O Estado laico não é anti-religioso ou ateísta, nem pretende converter seus cidadãos à laicidade, tampouco deveria atuar como um grande supermercado onde os mais diversos tipos de crenças e atitudes – das mais pacificistas às mais violentas e excludentes – seriam adquiridos e consumidos como produtos. O Estado laico deve ser capaz de proteger a sociedade dos abusos do poder privado e afastar da organização da coisa pública e política as interferências da religião. Renunciar à laicidade, como temos visto ocorrer no Brasil, significa entregar a regulação das relações comunitárias à sociedade civil, com tudo o que isso implica de proselitismo, perseguições e oportunismos incontroláveis. No Brasil a Igreja Católica teve influência determinante sobre decisões fundamentais como instituição do divórcio e descriminalização do aborto, e o privilégio dado ao catolicismo sobre as demais religiões nunca foi totalmente dissolvido – na própria Constituição de 1988 consta a expressão “sob a proteção de Deus” – a partir dos anos oitenta as relações entre Estado e religião tornam-se mais preocupantes com a ascensão dos parlamentares evangélicos, com alto poder de barganha e de interferências em diversos assuntos e decisões.

'Trixie on the cot', New York City. 1979 (Foto Nan Goldin)
‘Trixie on the cot’, New York City. 1979 (Foto Nan Goldin)

Se a arte contemporânea conseguiu durante algum tempo proteger-se dos embates com a sociedade, crenças e valores religiosos, amparando-se na autonomia estética, ludicidade, jogo e interatividade, a judicialização moralizante recoloca em jogo a capacidade do setor artístico de resistir à desdemocratização. Pede-se aos setores progressistas e aos humanistas que tolerem arroubos de racismo que a lei enquadra como crime, enquanto a intolerância em relação aos conteúdos considerados blasfemos vem se tornando argumento juridicamente válido para embasar os censores, sejam eles prefeitos, secretários de cultura ou membros do Judiciário e do Executivo.

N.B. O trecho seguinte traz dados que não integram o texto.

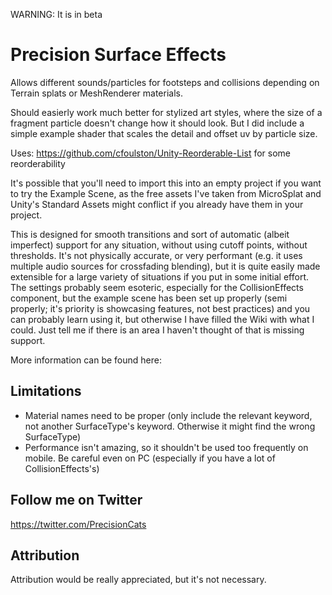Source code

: WARNING: It is in beta

# Precision Surface Effects

Allows different sounds/particles for footsteps and collisions depending on Terrain splats or MeshRenderer materials.

Should easierly work much better for stylized art styles, where the size of a fragment particle doesn't change how it should look. But I did include a simple example shader that scales the detail and offset uv by particle size.

Uses: https://github.com/cfoulston/Unity-Reorderable-List for some reorderability

It's possible that you'll need to import this into an empty project if you want to try the Example Scene, as the free assets I've taken from MicroSplat and Unity's Standard Assets might conflict if you already have them in your project.

This is designed for smooth transitions and sort of automatic (albeit imperfect) support for any situation, without using cutoff points, without thresholds. It's not physically accurate, or very performant (e.g. it uses multiple audio sources for crossfading blending), but it is quite easily made extensible for a large variety of situations if you put in some initial effort. The settings probably seem esoteric, especially for the CollisionEffects component, but the example scene has been set up properly (semi properly; it's priority is showcasing features, not best practices) and you can probably learn using it, but otherwise I have filled the Wiki with what I could. Just tell me if there is an area I haven't thought of that is missing support.

More information can be found here: 

## Limitations

- Material names need to be proper (only include the relevant keyword, not another SurfaceType's keyword. Otherwise it might find the wrong SurfaceType)
- Performance isn't amazing, so it shouldn't be used too frequently on mobile. Be careful even on PC (especially if you have a lot of CollisionEffects's)

## Follow me on Twitter

https://twitter.com/PrecisionCats

## Attribution

Attribution would be really appreciated, but it's not necessary.
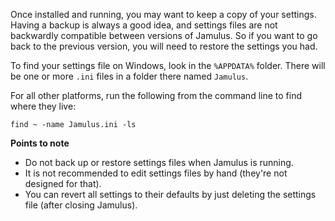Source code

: <!-- NOTE: This must apply to both Client and Server, and all operating systems -->

Once installed and running, you may want to keep a copy of your settings. Having a backup is always a good idea, and settings files are not backwardly compatible between versions of Jamulus. So if you want to go back to the previous version, you will need to restore the settings you had.

To find your settings file on Windows, look in the `%APPDATA%` folder. There will be one or more `.ini` files in a folder there named `Jamulus`.

For all other platforms, run the following from the command line to find where they live:

`find ~ -name Jamulus.ini -ls`

**Points to note**

* Do not back up or restore settings files when Jamulus is running.
* It is not recommended to edit settings files by hand (they're not designed for that).
* You can revert all settings to their defaults by just deleting the settings file (after closing Jamulus).
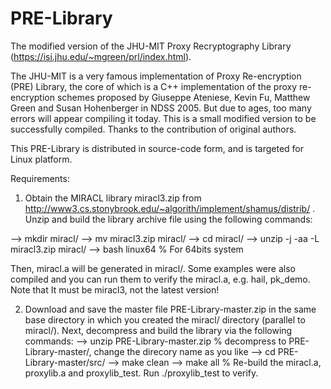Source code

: # PRE-Library
The modified version of the JHU-MIT Proxy Recryptography Library (https://isi.jhu.edu/~mgreen/prl/index.html).

The JHU-MIT is a very famous implementation of Proxy Re-encryption (PRE) Library, the core of which is a C++ implementation of the proxy re-encryption schemes proposed by Giuseppe Ateniese, Kevin Fu, Matthew Green and Susan Hohenberger in NDSS 2005. But due to ages, too many errors will appear compiling it today. This is a small modified version to be successfully compiled. Thanks to the contribution of original authors.

This PRE-Library is distributed in source-code form, and is targeted for Linux
platform.

Requirements:
1. Obtain the MIRACL library miracl3.zip from http://www3.cs.stonybrook.edu/~algorith/implement/shamus/distrib/
. Unzip and build the library archive file using
the following commands:

 --> mkdir miracl/
 --> mv miracl3.zip miracl/
 --> cd miracl/
 --> unzip -j -aa -L miracl3.zip miracl/
 --> bash linux64 % For 64bits system
 
 Then, miracl.a will be generated in miracl/. Some examples were also compiled and you can run them to verify the miracl.a, e.g. hail, pk_demo. Note that It must be miracl3, not the latest version!
 
 2. Download and save the master file PRE-Library-master.zip in the same base directory in which
you created the miracl/ directory (parallel to miracl/). Next, decompress and build the library
via the following commands:
--> unzip PRE-Library-master.zip  % decompress to PRE-Library-master/, change the direcory name as you like
--> cd PRE-Library-master/src/
--> make clean
--> make all  % Re-build the miracl.a, proxylib.a and proxylib_test. Run ./proxylib_test to verify.
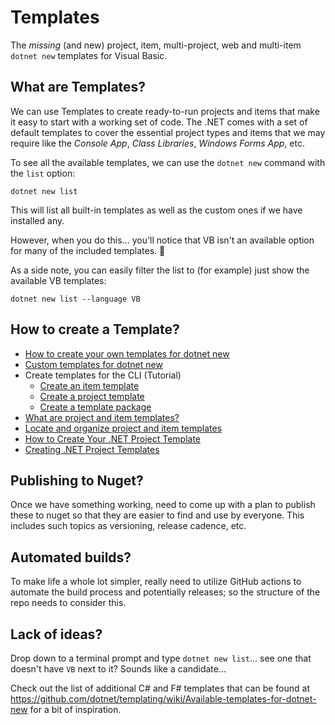# Templates

The *missing* (and new) project, item, multi-project, web and multi-item `dotnet new` templates for Visual Basic.

## What are Templates?

We can use Templates to create ready-to-run projects and items that make it easy to start with a working set of code. The .NET comes with a set of default templates to cover the essential project types and items that we may require like the *Console App*, *Class Libraries*, *Windows Forms App*, etc.

To see all the available templates, we can use the `dotnet new` command with the `list` option:

`dotnet new list`

This will list all built-in templates as well as the custom ones if we have installed any.

However, when you do this... you'll notice that VB isn't an available option for many of the included templates. 🤔

As a side note, you can easily filter the list to (for example) just show the available VB templates:

`dotnet new list --language VB`

## How to create a Template?

- [How to create your own templates for dotnet new](https://devblogs.microsoft.com/dotnet/how-to-create-your-own-templates-for-dotnet-new/)
- [Custom templates for dotnet new](https://learn.microsoft.com/en-us/dotnet/core/tools/custom-templates)
- Create templates for the CLI (Tutorial)
  - [Create an item template](https://learn.microsoft.com/en-us/dotnet/core/tutorials/cli-templates-create-item-template)
  - [Create a project template](https://learn.microsoft.com/en-us/dotnet/core/tutorials/cli-templates-create-project-template)
  - [Create a template package](https://learn.microsoft.com/en-us/dotnet/core/tutorials/cli-templates-create-template-package?pivots=dotnet-8-0)
- [What are project and item templates?](https://learn.microsoft.com/en-us/visualstudio/ide/creating-project-and-item-templates?view=vs-2022)
- [Locate and organize project and item templates](https://learn.microsoft.com/en-us/visualstudio/ide/how-to-locate-and-organize-project-and-item-templates?view=vs-2022)
- [How to Create Your .NET Project Template](https://auth0.com/blog/create-dotnet-project-template/)
- [Creating .NET Project Templates](https://code-maze.com/dotnet-project-templates-creation/)

## Publishing to Nuget?

Once we have something working, need to come up with a plan to publish these to nuget so that they are easier to find and use by everyone. This includes such topics as versioning, release cadence, etc.

## Automated builds?

To make life a whole lot simpler, really need to utilize GitHub actions to automate the build process and potentially releases; so the structure of the repo needs to consider this.

## Lack of ideas?

Drop down to a terminal prompt and type `dotnet new list`... see one that doesn't have `VB` next to it? Sounds like a candidate...

Check out the list of additional C# and F# templates that can be found at <https://github.com/dotnet/templating/wiki/Available-templates-for-dotnet-new> for a bit of inspiration.
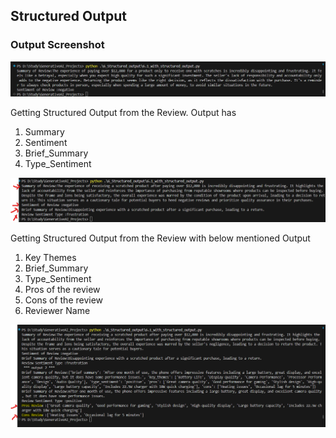 ## Structured Output

### Output Screenshot

![alt text](image.png)

Getting Structured Output from the Review. Output has
1. Summary
2. Sentiment
3. Brief_Summary
4. Type_Sentiment

![alt text](image-1.png)

Getting Structured Output from the Review with below mentioned Output
1. Key Themes
2. Brief_Summary
3. Type_Sentiment
4. Pros of the review
5. Cons of the review
6. Reviewer Name

![alt text](image-2.png)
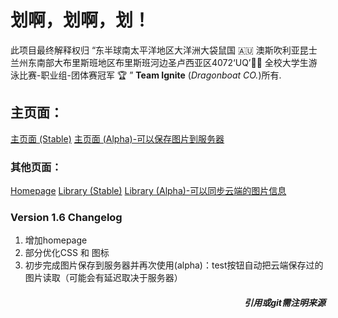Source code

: # 划啊，划啊，划！

此项目最终解释权归 “东半球南太平洋地区大洋洲大袋鼠国 🇦🇺 澳斯吹利亚昆士兰州东南部大布里斯班地区布里斯班河边圣卢西亚区4072‘UQ’🏊🏻‍  全校大学生游泳比赛-职业组-团体赛冠军 🏆️ ” **Team Ignite** (*Dragonboat CO.*)所有.

## 主页面：
[主页面 (Stable)](https://s4523761-fableous.uqcloud.net/index.html)
[主页面 (Alpha)-可以保存图片到服务器](https://s4523761-fableous.uqcloud.net/index_alpha.php)

### 其他页面：
[Homepage](https://s4523761-fableous.uqcloud.net/home.html)
[Library (Stable)](https://s4523761-fableous.uqcloud.net/library.html)
[Library (Alpha)-可以同步云端的图片信息](https://s4523761-fableous.uqcloud.net/library_alpha.php)

### Version 1.6 Changelog
1. 增加homepage
2. 部分优化CSS 和 图标
3. 初步完成图片保存到服务器并再次使用(alpha)：test按钮自动把云端保存过的图片读取（可能会有延迟取决于服务器）


##### <div align="right">*引用或git需注明来源*</div>
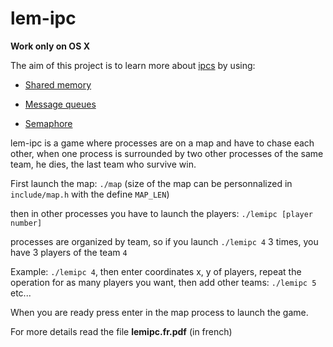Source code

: # lem-ipc

**Work only on OS X**

The aim of this project is to learn more about <a href="https://en.wikipedia.org/wiki/Ipcs">ipcs</a> by using:
* <a href="https://en.wikipedia.org/wiki/Shared_memory">Shared memory</a>

* <a href="https://en.wikipedia.org/wiki/Message_queue">Message queues</a>

* <a href="https://en.wikipedia.org/wiki/Semaphore_(programming)">Semaphore</a>

lem-ipc is a game where processes are on a map and have to chase each other, when one process is surrounded by two other processes of the same team, he dies, the last team who survive win.

First launch the map: `./map` (size of the map can be personnalized in `include/map.h` with the define `MAP_LEN`)

then in other processes you have to launch the players: `./lemipc [player number]`

processes are organized by team, so if you launch `./lemipc 4` 3 times, you have 3 players of the team `4`

Example: `./lemipc 4`, then enter coordinates x, y of players, repeat the operation for as many players you want,
then add other teams: `./lemipc 5` etc...

When you are ready press enter in the map process to launch the game.

For more details read the file **lemipc.fr.pdf** (in french)
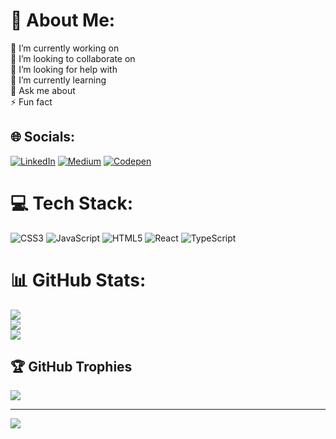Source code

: # 💫 About Me:
🔭 I’m currently working on<br>👯 I’m looking to collaborate on<br>🤝 I’m looking for help with<br>🌱 I’m currently learning<br>💬 Ask me about<br>⚡ Fun fact


## 🌐 Socials:
[![LinkedIn](https://img.shields.io/badge/LinkedIn-%230077B5.svg?logo=linkedin&logoColor=white)](https://linkedin.com/in/caglaaslantas) [![Medium](https://img.shields.io/badge/Medium-12100E?logo=medium&logoColor=white)](https://medium.com/@cagla.aslantas1) [![Codepen](https://img.shields.io/badge/Codepen-000000?style=for-the-badge&logo=codepen&logoColor=white)](https://codepen.io/aslantas1) 

# 💻 Tech Stack:
![CSS3](https://img.shields.io/badge/css3-%231572B6.svg?style=for-the-badge&logo=css3&logoColor=white) ![JavaScript](https://img.shields.io/badge/javascript-%23323330.svg?style=for-the-badge&logo=javascript&logoColor=%23F7DF1E) ![HTML5](https://img.shields.io/badge/html5-%23E34F26.svg?style=for-the-badge&logo=html5&logoColor=white) ![React](https://img.shields.io/badge/react-%2320232a.svg?style=for-the-badge&logo=react&logoColor=%2361DAFB) ![TypeScript](https://img.shields.io/badge/typescript-%23007ACC.svg?style=for-the-badge&logo=typescript&logoColor=white)
# 📊 GitHub Stats:
![](https://github-readme-stats.vercel.app/api?username=Caslantas&theme=dark&hide_border=false&include_all_commits=true&count_private=true)<br/>
![](https://github-readme-streak-stats.herokuapp.com/?user=Caslantas&theme=dark&hide_border=false)<br/>
![](https://github-readme-stats.vercel.app/api/top-langs/?username=Caslantas&theme=dark&hide_border=false&include_all_commits=true&count_private=true&layout=compact)

## 🏆 GitHub Trophies
![](https://github-profile-trophy.vercel.app/?username=Caslantas&theme=flat&no-frame=false&no-bg=false&margin-w=4)

---
[![](https://visitcount.itsvg.in/api?id=Caslantas&icon=0&color=0)](https://visitcount.itsvg.in)

<!-- Proudly created with GPRM ( https://gprm.itsvg.in ) -->
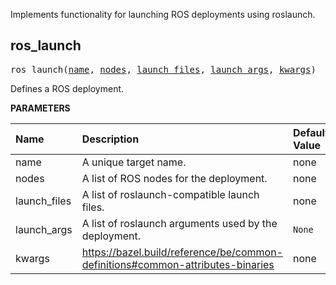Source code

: <!-- Generated with Stardoc: http://skydoc.bazel.build -->

 Implements functionality for launching ROS deployments using roslaunch.


<a id="ros_launch"></a>

## ros_launch

<pre>
ros_launch(<a href="#ros_launch-name">name</a>, <a href="#ros_launch-nodes">nodes</a>, <a href="#ros_launch-launch_files">launch_files</a>, <a href="#ros_launch-launch_args">launch_args</a>, <a href="#ros_launch-kwargs">kwargs</a>)
</pre>

 Defines a ROS deployment.

**PARAMETERS**


| Name  | Description | Default Value |
| :------------- | :------------- | :------------- |
| <a id="ros_launch-name"></a>name |  A unique target name.   |  none |
| <a id="ros_launch-nodes"></a>nodes |  A list of ROS nodes for the deployment.   |  none |
| <a id="ros_launch-launch_files"></a>launch_files |  A list of roslaunch-compatible launch files.   |  none |
| <a id="ros_launch-launch_args"></a>launch_args |  A list of roslaunch arguments used by the deployment.   |  <code>None</code> |
| <a id="ros_launch-kwargs"></a>kwargs |  https://bazel.build/reference/be/common-definitions#common-attributes-binaries   |  none |



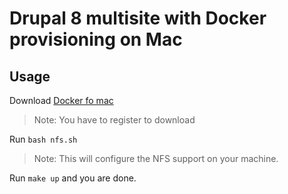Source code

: # Drupal 8 multisite with Docker provisioning on Mac

## Usage

Download [Docker fo mac](https://store.docker.com/editions/community/docker-ce-desktop-mac) 

> Note: You have to register to download

Run `bash nfs.sh`
> Note: This will configure the NFS support on your machine.

Run `make up` and you are done.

As imagens artísticas hoje ocupam o centro de uma disputa que desafia a compreensão das estratégias de poder e nossa capacidade de reagir ao sequestro cultural. Daí a necessidade de pensar imagens em contato com o tecido político de nossa época. É importante assegurar os direitos dos espectadores, dos críticos, dos curadores e das instituições e, diante da perspectiva de embotamento cultural da sociedade, pôr em prática estratégias de reação à interdição e à criminalização da arte. As novas formas de ataque às artes avançam sobre nosso direito de escolha, condicionando a recepção dos fenômenos artísticos e impedindo a formação do olhar autônomo. O que está em jogo não é apenas a liberdade autoral, mas nosso direito de autodeterminação enquanto espectadores e fruidores de arte. Por fim, cabe lembrar que o direito à fruição da arte está inscrito na Declaração Universal dos Direitos Humanos.

Laura Erber é professora visitante da Universidade de Copenhague e diretora da Zazie Edições.